The 1,485MW Lackawanna Energy Center near Scranton began commercial operations last week, burning about 240mn cf/d of natural gas shipped to the plant by Cabot.
Developer Invenergy in 2016 began construction on the plant, which includes three 500MW units of a combustion turbine and steam turbine that share a single generator. The plant will deliver its power onto the PJM Interconnection electric grid, which transmits electricity across all or part of 13 mid-Atlantic states.
The Lackawanna center begin partial service with one unit operating in June 2018, burning about 70mn cf/d of Cabot's gas, and was expected to bring its two other units on line at a later time.
Cabot has an exclusive supply contract with Lackawanna and another gas-fired plant, the 1,000MW Moxie Freedom power generation facility in Luzerne County, Pennsylvania.

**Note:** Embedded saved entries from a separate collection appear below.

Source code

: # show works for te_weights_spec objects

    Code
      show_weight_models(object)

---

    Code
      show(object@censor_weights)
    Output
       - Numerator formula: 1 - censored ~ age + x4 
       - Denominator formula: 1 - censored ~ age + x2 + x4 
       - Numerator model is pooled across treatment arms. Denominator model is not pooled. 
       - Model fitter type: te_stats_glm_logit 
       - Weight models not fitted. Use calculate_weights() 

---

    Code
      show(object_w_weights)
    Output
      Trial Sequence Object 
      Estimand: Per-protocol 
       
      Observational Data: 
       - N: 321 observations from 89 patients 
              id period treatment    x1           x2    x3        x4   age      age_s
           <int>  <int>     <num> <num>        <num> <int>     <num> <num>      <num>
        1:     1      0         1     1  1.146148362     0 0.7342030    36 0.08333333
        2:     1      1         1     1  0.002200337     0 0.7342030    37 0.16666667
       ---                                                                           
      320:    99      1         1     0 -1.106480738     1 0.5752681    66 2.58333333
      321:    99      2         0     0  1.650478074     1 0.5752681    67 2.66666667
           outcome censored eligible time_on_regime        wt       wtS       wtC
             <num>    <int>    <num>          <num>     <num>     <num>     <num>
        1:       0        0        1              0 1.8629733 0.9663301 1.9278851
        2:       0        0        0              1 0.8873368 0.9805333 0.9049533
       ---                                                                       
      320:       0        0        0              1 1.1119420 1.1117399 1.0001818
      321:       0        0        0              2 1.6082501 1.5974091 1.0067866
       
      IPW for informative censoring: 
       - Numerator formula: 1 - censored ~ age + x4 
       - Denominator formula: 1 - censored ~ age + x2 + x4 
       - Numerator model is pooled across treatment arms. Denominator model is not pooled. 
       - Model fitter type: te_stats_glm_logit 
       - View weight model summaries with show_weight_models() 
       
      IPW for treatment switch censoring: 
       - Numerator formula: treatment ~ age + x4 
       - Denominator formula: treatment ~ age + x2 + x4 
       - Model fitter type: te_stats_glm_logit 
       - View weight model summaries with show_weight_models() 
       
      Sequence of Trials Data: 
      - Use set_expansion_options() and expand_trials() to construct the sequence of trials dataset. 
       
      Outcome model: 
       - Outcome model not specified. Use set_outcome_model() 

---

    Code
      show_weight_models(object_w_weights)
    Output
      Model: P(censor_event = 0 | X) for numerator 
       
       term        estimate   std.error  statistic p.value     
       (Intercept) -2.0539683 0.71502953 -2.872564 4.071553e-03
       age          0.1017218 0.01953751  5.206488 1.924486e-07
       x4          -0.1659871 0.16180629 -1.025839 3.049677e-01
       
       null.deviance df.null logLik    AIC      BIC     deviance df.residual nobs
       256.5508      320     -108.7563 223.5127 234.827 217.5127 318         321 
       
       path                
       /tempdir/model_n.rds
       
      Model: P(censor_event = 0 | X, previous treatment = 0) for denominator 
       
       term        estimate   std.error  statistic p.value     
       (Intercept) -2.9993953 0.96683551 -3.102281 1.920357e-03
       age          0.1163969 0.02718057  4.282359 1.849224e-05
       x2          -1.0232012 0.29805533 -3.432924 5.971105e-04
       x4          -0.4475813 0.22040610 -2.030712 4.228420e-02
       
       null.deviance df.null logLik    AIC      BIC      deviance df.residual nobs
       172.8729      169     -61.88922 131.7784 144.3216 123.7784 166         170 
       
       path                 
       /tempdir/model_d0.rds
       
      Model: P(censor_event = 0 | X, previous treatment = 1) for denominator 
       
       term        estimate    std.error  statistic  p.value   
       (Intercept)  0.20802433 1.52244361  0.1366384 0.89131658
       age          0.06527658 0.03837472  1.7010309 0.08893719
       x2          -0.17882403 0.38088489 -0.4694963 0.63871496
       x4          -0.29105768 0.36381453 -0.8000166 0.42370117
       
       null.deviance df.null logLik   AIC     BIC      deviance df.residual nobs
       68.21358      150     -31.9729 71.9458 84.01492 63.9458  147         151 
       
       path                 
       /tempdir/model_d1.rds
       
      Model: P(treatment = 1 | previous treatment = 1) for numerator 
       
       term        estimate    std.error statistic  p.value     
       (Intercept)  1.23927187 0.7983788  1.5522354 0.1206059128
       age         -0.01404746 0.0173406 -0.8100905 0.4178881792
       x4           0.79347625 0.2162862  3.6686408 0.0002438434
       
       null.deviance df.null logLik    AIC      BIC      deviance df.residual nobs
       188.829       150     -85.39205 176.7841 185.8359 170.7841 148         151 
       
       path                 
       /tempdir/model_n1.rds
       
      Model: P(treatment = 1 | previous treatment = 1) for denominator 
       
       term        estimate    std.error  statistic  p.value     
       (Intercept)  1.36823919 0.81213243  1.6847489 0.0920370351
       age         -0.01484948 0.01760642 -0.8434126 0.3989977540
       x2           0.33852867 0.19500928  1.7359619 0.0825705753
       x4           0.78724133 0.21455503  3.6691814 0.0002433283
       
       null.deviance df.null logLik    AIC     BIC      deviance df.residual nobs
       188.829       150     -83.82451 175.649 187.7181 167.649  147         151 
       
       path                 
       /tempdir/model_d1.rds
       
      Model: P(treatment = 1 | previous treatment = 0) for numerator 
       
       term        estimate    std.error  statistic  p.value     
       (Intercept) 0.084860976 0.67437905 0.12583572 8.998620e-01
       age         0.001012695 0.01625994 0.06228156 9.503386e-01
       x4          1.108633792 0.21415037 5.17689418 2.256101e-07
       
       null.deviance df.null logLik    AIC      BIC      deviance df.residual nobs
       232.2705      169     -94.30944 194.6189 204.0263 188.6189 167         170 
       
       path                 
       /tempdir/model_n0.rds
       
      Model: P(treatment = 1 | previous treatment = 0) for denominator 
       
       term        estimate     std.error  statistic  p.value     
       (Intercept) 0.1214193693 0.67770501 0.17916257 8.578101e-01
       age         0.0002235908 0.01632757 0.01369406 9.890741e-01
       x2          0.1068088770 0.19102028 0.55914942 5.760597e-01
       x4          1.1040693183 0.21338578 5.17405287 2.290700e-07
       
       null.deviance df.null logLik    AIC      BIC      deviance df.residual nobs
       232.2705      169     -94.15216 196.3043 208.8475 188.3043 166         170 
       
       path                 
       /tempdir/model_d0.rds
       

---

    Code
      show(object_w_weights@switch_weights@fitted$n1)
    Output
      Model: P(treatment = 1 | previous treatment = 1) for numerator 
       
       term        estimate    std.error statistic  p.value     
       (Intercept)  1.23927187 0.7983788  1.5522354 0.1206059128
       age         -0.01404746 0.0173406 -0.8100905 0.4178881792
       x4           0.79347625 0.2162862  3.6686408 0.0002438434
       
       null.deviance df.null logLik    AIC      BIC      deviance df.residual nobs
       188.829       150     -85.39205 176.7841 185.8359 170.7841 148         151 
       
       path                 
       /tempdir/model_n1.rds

That plant began operations in September and burns 160mn cf/d.
The power plant contracts represent a unique way for the producer to offload its prolific gas production from the Appalachian shale region, which is often constrained from a lack of sufficient takeaway capacity. Cabot in the third quarter of 2018 produced 2 Bcf/d, and in October forecast its fourth quarter output at 2.28 Bcf/d.